By Richard Sharp, Managing Director
Almost thirty years ago, I designed the first stored energy motorbases for vibrating screens. These were simplistic in design using rubber torsion springs which were well known as wheel suspension in caravans and trailers for many years previously. Having used and built many motor bases over the years such as tilt bases, slide bases and other configurations of the same in quarries and extractive industry operations.
In times past inclined screens dominated the quarry industry. Today we see a range of new generation screening machines such as horizontal/variable slope, banana screens etc. Many new types of screens are driven via lay or jack shafts. In this article I only intend to focus on those screens and or feeders directly connected from the screen to the electric motor by the vee belts. These will be referred to as dynamic applications.
Case Study 1.
More than 25 years ago when visiting a mining operation, the manager showed me a problem he was experiencing with breaking the motor shafts on his linear action screens. These were 30kW, D200L 4 pole motors. The motors were fitted with 6 groove, B section belts. They were driving 2400 x 4800 horizontal dewatering screens. The motor was adjusted with slide rails. Breaking of motor shafts occurred during resonance (stopping or starting) when a significant percentage of the mass of the screen was transferred to the electric motor shaft.

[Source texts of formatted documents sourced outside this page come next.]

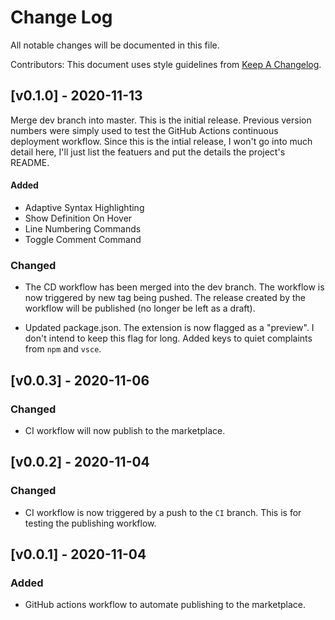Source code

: # Change Log

All notable changes will be documented in this file.

Contributors: This document uses style guidelines from [Keep A Changelog](http://keepachangelog.com/).

## [v0.1.0] - 2020-11-13

Merge dev branch into master.  This is the initial release.  Previous version numbers were simply used to test the GitHub Actions continuous deployment workflow.  Since this is the intial release, I won't go into much detail here, I'll just list the featuers and put the details the project's README.

#### Added

- Adaptive Syntax Highlighting
- Show Definition On Hover
- Line Numbering Commands
- Toggle Comment Command

### Changed

- The CD workflow has been merged into the dev branch.  The workflow is now triggered by new tag being pushed.  The release created by the workflow will be published (no longer be left as a draft).

- Updated package.json.  The extension is now flagged as a "preview".  I don't intend to keep this flag for long.  Added keys to quiet complaints from `npm` and `vsce`.

## [v0.0.3] - 2020-11-06

### Changed

- CI workflow will now publish to the marketplace.

## [v0.0.2] - 2020-11-04

### Changed

- CI workflow is now triggered by a push to the `CI` branch.  This is for testing the publishing workflow.

## [v0.0.1] - 2020-11-04

### Added

- GitHub actions workflow to automate publishing to the marketplace.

To resolve the problem, I designed a simplistic stored energy motor base consisting of a rubber torsion spring to which a flat plate was welded to carry the electric motor. The spring was prepositioned to provide sufficient force to tension six vee belts. There was enough resilience left to allow the electric motor to follow the wild movement of the screen during resonance. No more motor shafts were broken. The client went on to fit up another 28 screens.
Case study 2.
A quarry maintenance supervisor contacted us about ongoing problems with a 55kW, D280S, 6 pole motor fitted to a linear motion feeder drive. A site visit and a check of the stroke angle revealed the vee belt drive angle was incorrect and that it resulted in energy from the feeder being transmitted via the vee belts into the supporting structure. This resulted in cracking of steelwork and welds and an ongoing maintenance problem.
To correct the problem we relocated the drive position 90 degrees to stroke or line of action and fitted a stored energy motor base. The mounting position was vertical down. In this position the mass of the electric motor assists in tensioning the vee belts. The driven pulley now pivots around the drive pulley centre line and minimises the transmission of energy to the supporting structure.